Sauf si la communauté internationale et occidentale réagit ! Salomé Zourabichvili a décidé de tout faire pour éviter la poutinisation de son pays. Elle cherche des appuis.
Petit rappel historique
La tâche sera rude, car depuis 1991, la Géorgie cherche péniblement son unité et son indépendance, et la situation ne va pas changer de sitôt. Influences hégémoniques russes, appel de l’Amérique et de l’Europe, tiraillements ethniques internes, la société géorgienne n’a jamais été apaisée. En 2003, le pays a connu la première révolution de couleur au monde, la Révolution des Roses, afin de contester des résultats électoraux truqués par des clans pro-russes.
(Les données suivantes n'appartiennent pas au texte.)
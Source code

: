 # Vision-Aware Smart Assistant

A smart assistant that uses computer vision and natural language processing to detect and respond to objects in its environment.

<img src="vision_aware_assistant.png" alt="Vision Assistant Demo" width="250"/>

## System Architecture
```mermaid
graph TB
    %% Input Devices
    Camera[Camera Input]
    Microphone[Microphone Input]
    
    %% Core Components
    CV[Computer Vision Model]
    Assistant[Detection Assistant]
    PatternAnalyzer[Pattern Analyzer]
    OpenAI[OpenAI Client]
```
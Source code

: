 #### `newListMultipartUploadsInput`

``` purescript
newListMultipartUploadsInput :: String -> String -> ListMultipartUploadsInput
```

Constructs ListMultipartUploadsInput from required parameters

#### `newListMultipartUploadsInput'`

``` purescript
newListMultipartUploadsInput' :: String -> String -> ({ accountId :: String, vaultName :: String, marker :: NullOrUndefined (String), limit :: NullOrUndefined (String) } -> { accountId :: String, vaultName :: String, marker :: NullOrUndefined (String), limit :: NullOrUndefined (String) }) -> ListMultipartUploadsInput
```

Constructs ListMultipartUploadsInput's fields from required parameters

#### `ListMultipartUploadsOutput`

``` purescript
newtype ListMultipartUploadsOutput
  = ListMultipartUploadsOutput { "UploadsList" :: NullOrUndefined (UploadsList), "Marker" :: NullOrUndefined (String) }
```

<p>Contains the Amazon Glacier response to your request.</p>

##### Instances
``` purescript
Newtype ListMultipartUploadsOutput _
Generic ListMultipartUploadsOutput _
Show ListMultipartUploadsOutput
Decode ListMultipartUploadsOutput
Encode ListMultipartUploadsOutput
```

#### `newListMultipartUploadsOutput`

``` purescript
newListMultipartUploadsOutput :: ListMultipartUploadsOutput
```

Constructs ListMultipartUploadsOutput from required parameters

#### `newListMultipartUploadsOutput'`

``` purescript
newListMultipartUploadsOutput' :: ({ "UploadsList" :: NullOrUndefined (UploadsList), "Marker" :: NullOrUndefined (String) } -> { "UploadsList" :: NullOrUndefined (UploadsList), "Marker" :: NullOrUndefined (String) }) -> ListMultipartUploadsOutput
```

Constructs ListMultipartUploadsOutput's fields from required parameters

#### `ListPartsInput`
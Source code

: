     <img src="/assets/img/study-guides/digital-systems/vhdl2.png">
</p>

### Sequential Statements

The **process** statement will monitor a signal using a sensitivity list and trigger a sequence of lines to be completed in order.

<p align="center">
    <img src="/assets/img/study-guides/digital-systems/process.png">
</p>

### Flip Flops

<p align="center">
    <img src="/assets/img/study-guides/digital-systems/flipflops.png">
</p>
Le jeune élu de l’époque, le pro-occidental Mikheil Saakashvili, émergea alors sur le devant de la scène, et l’année suivante, il fut élu président.
En 2008, lassé de l’emprise de l’armée russe qui encourageait des rébellions de minorités ethniques, Saakashvili attaqua bien témérairement les positions russes et séparatistes. Son but était non pas de vaincre l’armée russe mais de faire intervenir les États-Unis. Or George W. Bush, en fin de présidence, ne bougea guère.
Nicolas Sarkozy s’ingénia comme intermédiaire physique entre Vladimir Poutine et Saakashvili, entre Tbilissi et Moscou. Il arracha un cessez-le-feu mais dut admettre la sécession de deux provinces ethniquement spécifiques, l’Abkhazie et l’Ossétie du Sud.
Saakachvili allait quitter le pays en 2013, après deux mandats, craignant pour sa sécurité. Le va-et-vient clanique géorgien ne s’arrêta pas, et Saakachvili n’étant pas parvenu à l’effacer.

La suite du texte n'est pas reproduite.